▼

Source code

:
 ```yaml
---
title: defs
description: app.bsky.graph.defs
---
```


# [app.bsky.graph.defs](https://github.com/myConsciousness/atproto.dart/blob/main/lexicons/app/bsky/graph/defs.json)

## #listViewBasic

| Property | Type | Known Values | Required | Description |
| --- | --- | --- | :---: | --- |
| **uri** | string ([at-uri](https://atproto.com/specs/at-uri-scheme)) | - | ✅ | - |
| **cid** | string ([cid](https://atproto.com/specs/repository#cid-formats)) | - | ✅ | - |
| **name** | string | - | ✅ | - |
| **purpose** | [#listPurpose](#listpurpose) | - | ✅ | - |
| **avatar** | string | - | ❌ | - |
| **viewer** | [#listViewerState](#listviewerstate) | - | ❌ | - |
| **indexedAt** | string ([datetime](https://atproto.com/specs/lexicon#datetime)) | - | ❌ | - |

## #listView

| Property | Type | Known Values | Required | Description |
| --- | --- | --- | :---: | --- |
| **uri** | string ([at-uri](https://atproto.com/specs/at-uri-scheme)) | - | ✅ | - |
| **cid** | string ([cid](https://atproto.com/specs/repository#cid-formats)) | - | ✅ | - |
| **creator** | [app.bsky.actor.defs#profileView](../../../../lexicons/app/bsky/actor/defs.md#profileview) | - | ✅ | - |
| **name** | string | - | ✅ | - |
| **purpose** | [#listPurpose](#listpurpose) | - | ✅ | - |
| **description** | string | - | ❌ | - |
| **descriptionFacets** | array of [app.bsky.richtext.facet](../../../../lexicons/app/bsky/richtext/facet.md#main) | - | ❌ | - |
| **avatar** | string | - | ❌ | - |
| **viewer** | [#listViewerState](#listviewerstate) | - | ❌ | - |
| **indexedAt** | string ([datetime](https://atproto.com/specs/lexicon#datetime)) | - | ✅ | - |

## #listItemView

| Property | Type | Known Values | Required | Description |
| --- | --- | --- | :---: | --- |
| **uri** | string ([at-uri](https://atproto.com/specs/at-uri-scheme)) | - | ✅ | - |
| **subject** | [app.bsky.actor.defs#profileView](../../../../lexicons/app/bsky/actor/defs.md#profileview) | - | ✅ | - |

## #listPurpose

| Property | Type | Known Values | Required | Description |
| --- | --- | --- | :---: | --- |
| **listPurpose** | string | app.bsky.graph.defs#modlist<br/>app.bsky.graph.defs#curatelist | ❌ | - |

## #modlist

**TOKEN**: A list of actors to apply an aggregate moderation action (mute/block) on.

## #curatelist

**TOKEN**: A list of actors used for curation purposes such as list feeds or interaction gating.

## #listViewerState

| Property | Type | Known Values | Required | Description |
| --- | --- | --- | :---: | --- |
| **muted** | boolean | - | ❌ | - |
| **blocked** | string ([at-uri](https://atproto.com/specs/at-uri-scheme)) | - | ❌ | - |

▲

REQUIRED ACTION:
Lines holding the string "main" are the answer; copy each one from the listing above.

WRITTEN RESPONSE:
# [app.bsky.graph.defs](https://github.com/myConsciousness/atproto.dart/blob/main/lexicons/app/bsky/graph/defs.json)
| **descriptionFacets** | array of [app.bsky.richtext.facet](../../../../lexicons/app/bsky/richtext/facet.md#main) | - | ❌ | - |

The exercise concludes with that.